Trust... Invisible Loyalties, Entitlements, and Revolving Slates: Nurture This Through Adventure

Trust... Invisible Loyalties, Entitlements, and Revolving Slates: Nurture This Through Adventure

Revolving Slates, Entitlements, Invisible Loyalties and the Great Outdoors

When you can take a step back to understand relationships and dysfunction from the perspective of a balance of ledgers, it seems much easier to forgive and move forward with trust and responsibility.

Ivan Boszormenyi-Nagy used the term “Revolving Slate” to explain how the behavior one exhibits to others is a result of how they feel they have been wronged in the past, with a motivation of, “You shamed me, so I am going to shame you”. This idea that attitudes, expectations, and patterns of behavior are a type of account that can be transferred to the next generation provides perspective into beginning to understand family and societal dysfunction.

Contexts such as revolving slates, entitlements, invisible loyalties, relational ethics, and trustworthiness can help understand dysfunction and find internal resolution even when the probability of another person changing is extremely unlikely. Change begins with the autonomous individual.

Growing up with narcissistic parents can finally be understood. All of those years of shame and guilt and double binds can be put into perspective, because ultimately, you are simply born into an equation that is balancing a ledger of debts around fairness, entitlements, and loyalties.

Self survival has been a preoccupation in human’s and societies since the beginning of time. A primary attitude of self servitude, is one sided and highly unlikely, even Buddha was a part of a power system. In the scheme of things, loyalty groups and power systems are much more favorable than being at the losing end of an exploited crowd. In power systems, trustworthiness is the driving force.

The beauty in understanding these contextual patterns can help you, the autonomous individual, find function from a place of trust resources for the future with human integrity. Relational responsibility will not transpire from trying to settle a debt from the past, it comes from trustworthy transformation, differentiation, and maturation. This requires trust; in well-flowing communication, feedback patterns, and interactional transactions. People become self-motivated when resolutions are focused on autonomy and trust. When people are focused on settling debts of untrustworthiness in a tit for tat entitlement cycle, problems will persist.

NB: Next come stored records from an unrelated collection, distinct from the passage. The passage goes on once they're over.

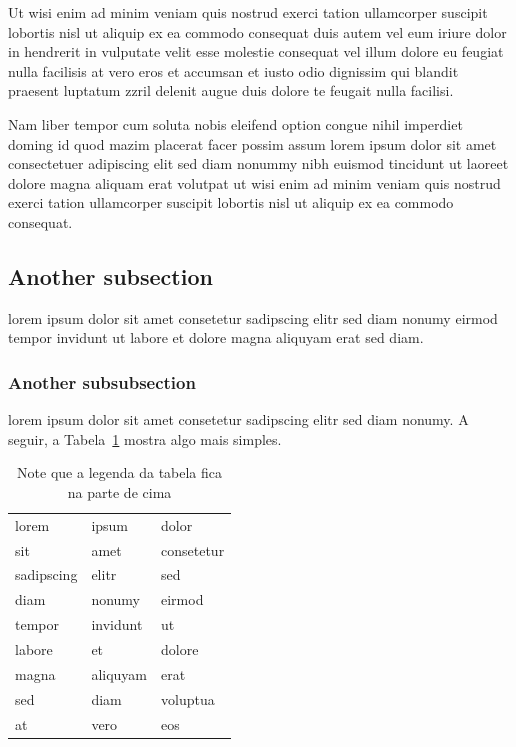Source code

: Ut wisi enim ad minim veniam quis nostrud exerci tation
ullamcorper suscipit lobortis nisl ut aliquip ex ea commodo
consequat duis autem vel eum iriure dolor in hendrerit in
vulputate velit esse molestie consequat vel illum dolore eu
feugiat nulla facilisis at vero eros et accumsan et iusto odio
dignissim qui blandit praesent luptatum zzril delenit augue duis
dolore te feugait nulla facilisi.

Nam liber tempor cum soluta nobis eleifend option congue nihil
imperdiet doming id quod mazim placerat facer possim assum lorem
ipsum dolor sit amet consectetuer adipiscing elit sed diam nonummy
nibh euismod tincidunt ut laoreet dolore magna aliquam erat
volutpat ut wisi enim ad minim veniam quis nostrud exerci tation
ullamcorper suscipit lobortis nisl ut aliquip ex ea commodo
consequat.

\subsection{Another subsection}

lorem ipsum dolor sit amet consetetur sadipscing elitr sed diam
nonumy eirmod tempor invidunt ut labore et dolore magna aliquyam
erat sed diam.~\cite{COFFMANPACKING98}

\subsubsection{Another subsubsection}

lorem ipsum dolor sit amet consetetur sadipscing elitr sed diam
nonumy. A seguir, a Tabela~\ref{tab:tab2} mostra algo mais
simples.

\begin{table}
\begin{center}%
\caption{\label{tab:tab2}Note que a legenda da tabela fica na parte de cima}%
\begin{tabular*}{.7\linewidth}{@{\extracolsep{\fill}}lll}%
\noalign{\smallskip}
\hline
lorem & ipsum & dolor \tabularnewline
sit & amet & consetetur \tabularnewline
sadipscing & elitr & sed \tabularnewline
diam & nonumy & eirmod \tabularnewline
tempor & invidunt & ut \tabularnewline
labore & et & dolore \tabularnewline
magna & aliquyam & erat \tabularnewline
sed & diam & voluptua \tabularnewline
at & vero & eos \tabularnewline
\end{tabular*}
\end{center}
\end{table}

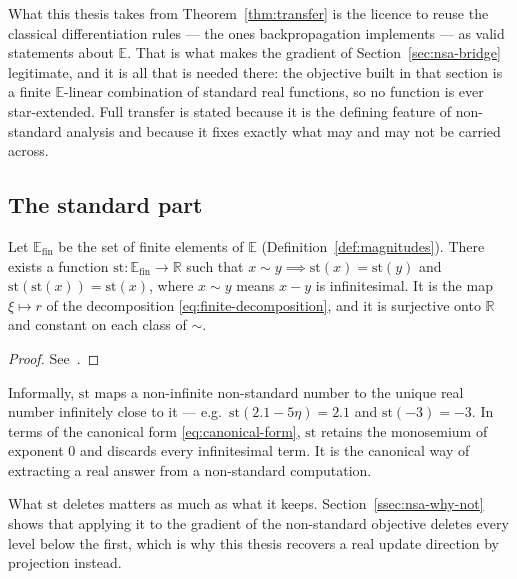 What this thesis takes from Theorem~\ref{thm:transfer} is the licence to reuse the
classical differentiation rules --- the ones backpropagation implements --- as valid
statements about $\mathbb{E}$. That is what makes the gradient of
Section~\ref{sec:nsa-bridge} legitimate, and it is all that is needed there: the
objective built in that section is a finite $\mathbb{E}$-linear combination of
standard real functions, so no function is ever star-extended. Full transfer is
stated because it is the defining feature of non-standard analysis and because it
fixes exactly what may and may not be carried across.

\subsection{The standard part}
\label{sec:standard-part}

\begin{theorem}
\label{thm:standard-part}
Let $\mathbb{E}_{\mathrm{fin}}$ be the set of finite elements of $\mathbb{E}$
(Definition~\ref{def:magnitudes}). There exists a function
$\mathrm{st} : \mathbb{E}_{\mathrm{fin}} \to \mathbb{R}$ such
that $x \sim y \implies \mathrm{st}(x) = \mathrm{st}(y)$ and
$\mathrm{st}(\mathrm{st}(x)) = \mathrm{st}(x)$, where $x \sim y$ means $x-y$ is
infinitesimal. It is the map $\xi \mapsto r$ of the decomposition
\eqref{eq:finite-decomposition}, and it is surjective onto $\mathbb{R}$ and constant
on each class of $\sim$.
\end{theorem}

\begin{proof}
See~\cite{benci2019measure}.
\end{proof}

Informally, $\mathrm{st}$ maps a non-infinite non-standard number to the unique real
number infinitely close to it --- e.g.\ $\mathrm{st}(2.1-5\eta)=2.1$ and
$\mathrm{st}(-3)=-3$. In terms of the canonical form
\eqref{eq:canonical-form}, $\mathrm{st}$ retains the monosemium of exponent $0$ and
discards every infinitesimal term. It is the canonical way of extracting a real
answer from a non-standard computation.

What $\mathrm{st}$ deletes matters as much as what it keeps.
Section~\ref{ssec:nsa-why-not} shows that applying it to the gradient of the
non-standard objective deletes every level below the first, which is why this thesis
recovers a real update direction by projection instead.

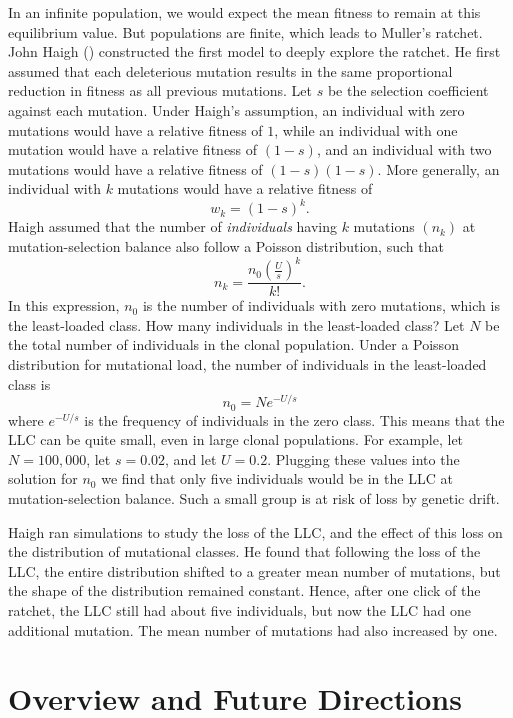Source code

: \documentclass[
  american,
  letterpaper,
]{book}
\begin{document}
In an infinite population, we would expect the mean fitness to remain at
this equilibrium value. But populations are finite, which leads to
Muller's ratchet. John Haigh ()
constructed the first model to deeply explore the ratchet. He first
assumed that each deleterious mutation results in the same proportional
reduction in fitness as all previous mutations. Let \(s\) be the
selection coefficient against each mutation. Under Haigh's assumption,
an individual with zero mutations would have a relative fitness of
\(1\), while an individual with one mutation would have a relative
fitness of \((1-s)\), and an individual with two mutations would have a
relative fitness of \((1-s)(1-s)\). More generally, an individual with
\(k\) mutations would have a relative fitness of \[w_k=(1-s)^k.\] Haigh
assumed that the number of \emph{individuals} having \(k\) mutations
\((n_k)\) at mutation-selection balance also follow a Poisson
distribution, such that
\[n_k=\frac{n_0\left(\frac{U}{s}\right)^k}{k!}.\] In this expression,
\(n_0\) is the number of individuals with zero mutations, which is the
least-loaded class. How many individuals in the least-loaded class? Let
\(N\) be the total number of individuals in the clonal population. Under
a Poisson distribution for mutational load, the number of individuals in
the least-loaded class is \[n_0=Ne^{-U/s}\] where \(e^{-U/s}\) is the
frequency of individuals in the zero class. This means that the LLC can
be quite small, even in large clonal populations. For example, let
\(N = 100,000\), let \(s = 0.02\), and let \(U = 0.2\). Plugging these
values into the solution for \(n_0\) we find that only five individuals
would be in the LLC at mutation-selection balance. Such a small group is
at risk of loss by genetic drift.

Haigh ran simulations to study the loss of the LLC, and the effect of
this loss on the distribution of mutational classes. He found that
following the loss of the LLC, the entire distribution shifted to a
greater mean number of mutations, but the shape of the distribution
remained constant. Hence, after one click of the ratchet, the LLC still
had about five individuals, but now the LLC had one additional mutation.
The mean number of mutations had also increased by one.


\chapter{Overview and Future
Directions}\label{overview-and-future-directions}
\end{document}
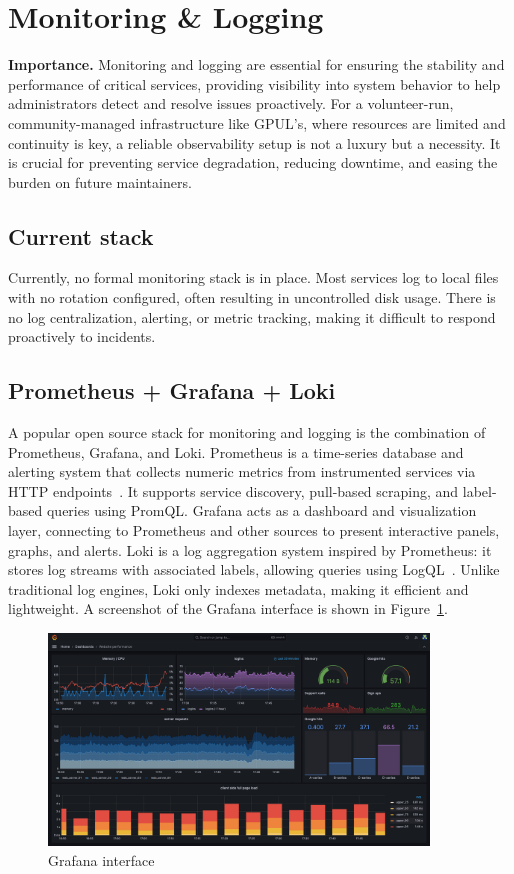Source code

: \section{Monitoring \& Logging}

\textbf{Importance.} Monitoring and logging are essential for ensuring the stability and performance of critical services, providing visibility into system behavior to help administrators detect and resolve issues proactively. For a volunteer-run, community-managed infrastructure like GPUL's, where resources are limited and continuity is key, a reliable observability setup is not a luxury but a necessity. It is crucial for preventing service degradation, reducing downtime, and easing the burden on future maintainers.

\subsection*{Current stack}
Currently, no formal monitoring stack is in place. Most services log to local files with no rotation configured, often resulting in uncontrolled disk usage. There is no log centralization, alerting, or metric tracking, making it difficult to respond proactively to incidents.

\subsection*{Prometheus + Grafana + Loki}
A popular open source stack for monitoring and logging is the combination of Prometheus, Grafana, and Loki. Prometheus is a time-series database and alerting system that collects numeric metrics from instrumented services via HTTP endpoints~\cite{prometheus-docs}. It supports service discovery, pull-based scraping, and label-based queries using PromQL. Grafana acts as a dashboard and visualization layer, connecting to Prometheus and other sources to present interactive panels, graphs, and alerts. Loki is a log aggregation system inspired by Prometheus: it stores log streams with associated labels, allowing queries using LogQL~\cite{loki-docs}. Unlike traditional log engines, Loki only indexes metadata, making it efficient and lightweight. A screenshot of the Grafana interface is shown in Figure~\ref{fig:grafana-ui}.

\begin{figure}[H]
  \centering
  \includegraphics[width=0.9\textwidth]{imaxes/grafana-ui.png}
  \caption{Grafana interface}
  \label{fig:grafana-ui}
\end{figure}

Nature Experience for nourishing Trust Patterns

There really is no better way to nourish trust patterns than to spend time in nature with a group. This is a major concept to understand why treatment methods such as Adventure Therapy and Wilderness Therapy are believed to be the most competent form of treatment for addiction and chronic mental health problems such as depression.

Individuals who have suffered from complications with addictive patterns, mental health debts, and behavioral health entitlements are showing up with a ledger of destructive entitlements. Their life has been compromised in a way that questions the trust they have within themselves which influences how they trust others. Spending time in the outdoors for a period of time with a group requires the give and take of interactive trust, there is just no way around it, the intensity of the experience requires TRUST. Individuals learn a type of interdependence that is based around resources of trust, first.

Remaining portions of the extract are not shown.